*Your objective*.
In the records that follow, the lines from the one containing "It consists of" to the one containing "Currently, we support", inclusive, are to be given again exactly.
*** Block opens ***
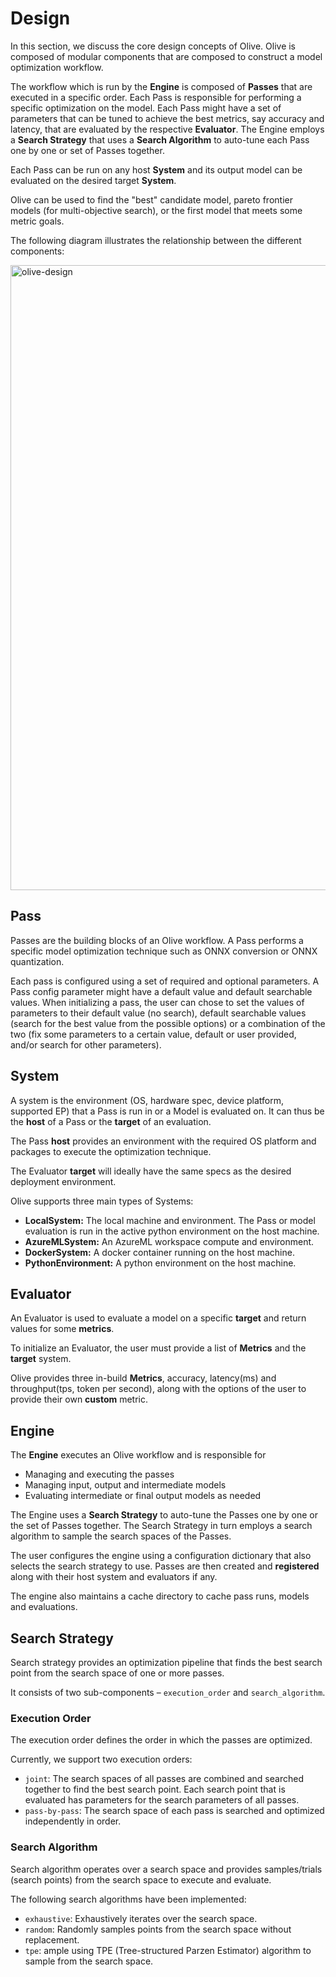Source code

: # Design
In this section, we discuss the core design concepts of Olive. Olive is composed of modular components
that are composed to construct a model optimization workflow.

The workflow which is run by the **Engine** is composed of **Passes** that are executed in a specific order.
Each Pass is responsible for performing a specific optimization on the model. Each Pass might have a set of parameters that
can be tuned to achieve the best metrics, say accuracy and latency, that are evaluated by the respective **Evaluator**.
The Engine employs a **Search Strategy** that uses a **Search Algorithm** to auto-tune each Pass one by one or set of Passes
together.

Each Pass can be run on any host **System** and its output model can be evaluated on the desired target **System**.

Olive can be used to find the "best" candidate model, pareto frontier models (for multi-objective search), or the first model
that meets some metric goals.

The following diagram illustrates the relationship between the different components:

<img align="center" alt="olive-design" width="1000px" src="../images/olive-design.png">

## Pass
Passes are the building blocks of an Olive workflow. A Pass performs a specific model optimization technique such as ONNX
conversion or ONNX quantization.

Each pass is configured using a set of required and optional parameters. A Pass config parameter might have a
default value and default searchable values. When initializing a pass, the user can chose to set the values of parameters to
their default value (no search), default searchable values (search for the best value from the possible options) or a
combination of the two (fix some parameters to a certain value, default or user provided, and/or search for other parameters).

## System
A system is the environment (OS, hardware spec, device platform, supported EP) that a Pass is run in or a Model is
evaluated on. It can thus be the **host** of a Pass or the **target** of an evaluation.

The Pass **host** provides an environment with the required OS platform and packages to execute the optimization
technique.

The Evaluator **target** will ideally have the same specs as the desired deployment environment.

Olive supports three main types of Systems:
- **LocalSystem:** The local machine and environment. The Pass or model evaluation is run in the active python environment on
  the host machine.
- **AzureMLSystem:** An AzureML workspace compute and environment.
- **DockerSystem:** A docker container running on the host machine.
- **PythonEnvironment:** A python environment on the host machine.

## Evaluator
An Evaluator is used to evaluate a model on a specific **target** and return values for some **metrics**.

To initialize an Evaluator, the user must provide a list of **Metrics** and the **target** system.

Olive provides three in-build **Metrics**, accuracy, latency(ms) and throughput(tps, token per second), along with the options of the user to provide their own
**custom** metric.

## Engine
The **Engine** executes an Olive workflow and is responsible for
- Managing and executing the passes
- Managing input, output and intermediate models
- Evaluating intermediate or final output models as needed

The Engine uses a **Search Strategy** to auto-tune the Passes one by one or the set of Passes together. The Search Strategy in
turn employs a search algorithm to sample the search spaces of the Passes.

The user configures the engine using a configuration dictionary that also selects the search strategy to use. Passes are then
created and **registered** along with their host system and evaluators if any.

The engine also maintains a cache directory to cache pass runs, models and evaluations.

## Search Strategy
Search strategy provides an optimization pipeline that finds the best search point from the search space of one or more passes.

It consists of two sub-components – `execution_order` and `search_algorithm`.

### Execution Order
The execution order defines the order in which the passes are optimized.

Currently, we support two execution orders:
- `joint`: The search spaces of all passes are combined and searched together to find the best search point. Each search point
that is evaluated has parameters for the search parameters of all passes.
- `pass-by-pass`: The search space of each pass is searched and optimized independently in order.

### Search Algorithm
Search algorithm operates over a search space and provides samples/trials (search points) from the search space to execute and evaluate.

The following search algorithms have been implemented:
- `exhaustive`: Exhaustively iterates over the search space.
- `random`: Randomly samples points from the search space without replacement.
- `tpe`: ample using TPE (Tree-structured Parzen Estimator) algorithm to sample from the search space.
*** Block closes ***
*Reply*.
It consists of two sub-components – `execution_order` and `search_algorithm`.

### Execution Order
The execution order defines the order in which the passes are optimized.

Currently, we support two execution orders:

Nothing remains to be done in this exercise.